Anyone or anything that can use the stored token may be able to access and modify Canva resources within the granted scopes.
The skill requires Canva OAuth credentials and stores reusable tokens for account access. This is expected for a Canva management integration, but users should recognize the account authority being granted.
Set scopes: `design:content` (Read + Write) ... `asset` (Read + Write) ... `profile` (Read) ... Tokens stored in `~/.clawdbot/canva-tokens.json`.
Use a dedicated Canva integration with only the scopes you need, keep the token file private, and run `auth logout` if you no longer use the skill.
A mistaken command could create unwanted Canva resources or move/delete Canva designs or assets.
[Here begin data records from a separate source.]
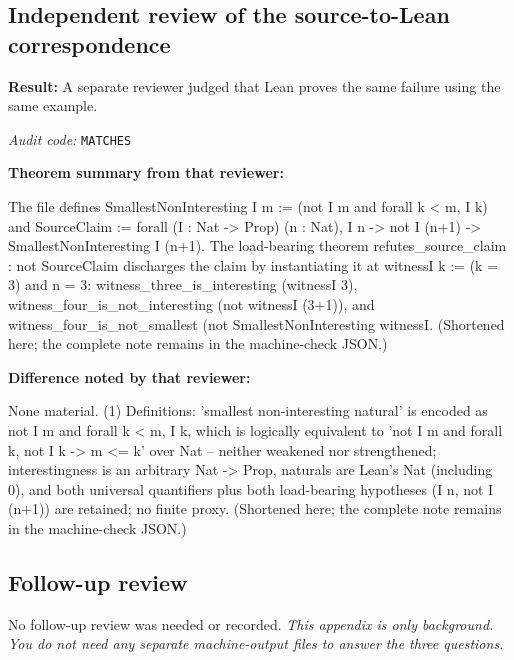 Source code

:\documentclass[11pt]{article}
\begin{document}
\subsection*{Independent review of the source-to-Lean correspondence}
\textbf{Result:} A separate reviewer judged that Lean proves the same failure using the same example.
\par\textit{Audit code:} \nolinkurl{MATCHES}
\par\textbf{Theorem summary from that reviewer:}
\begin{Vsrc}
The file defines SmallestNonInteresting I m := (not I m and forall k < m, I k) and SourceClaim := forall (I : Nat -> Prop) (n : Nat), I n -> not I (n+1) -> SmallestNonInteresting I (n+1). The load-bearing theorem refutes_source_claim : not SourceClaim discharges the claim by instantiating it at witnessI k := (k = 3) and n = 3: witness_three_is_interesting (witnessI 3), witness_four_is_not_interesting (not witnessI (3+1)), and witness_four_is_not_smallest (not SmallestNonInteresting witnessI. (Shortened here; the complete note remains in the machine-check JSON.)
\end{Vsrc}
\par\textbf{Difference noted by that reviewer:}
\begin{Vsrc}
None material. (1) Definitions: 'smallest non-interesting natural' is encoded as not I m and forall k < m, I k, which is logically equivalent to 'not I m and forall k, not I k -> m <= k' over Nat -- neither weakened nor strengthened; interestingness is an arbitrary Nat -> Prop, naturals are Lean's Nat (including 0), and both universal quantifiers plus both load-bearing hypotheses (I n, not I (n+1)) are retained; no finite proxy. (Shortened here; the complete note remains in the machine-check JSON.)
\end{Vsrc}
\subsection*{Follow-up review}
No follow-up review was needed or recorded.
\textit{This appendix is only background. You do not need any separate machine-output files to answer the three questions.}
\end{document}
The skill exposes commands that can mutate or remove Canva account content. The commands are clearly documented and purpose-aligned, but they can have account-level effects if invoked on the wrong item.
`designs delete <id>` | Move design to trash ... `assets delete <id>` | Delete asset ... `folders create <name>` | Create folder
Review design, asset, and folder IDs before running write or delete commands, and ask the agent to confirm destructive operations.
The skill may fail or behave differently depending on the local versions of these tools.
The skill has no install spec or required-binary declarations, but the script depends on several local command-line tools. This is not suspicious by itself, but it is relevant for review and reproducibility.
`curl -s -X POST`, `jq -r`, `openssl rand -hex 16`, `python3 << PYEOF`
Install and use trusted versions of curl, jq, openssl, and python3, and review the included script before authenticating.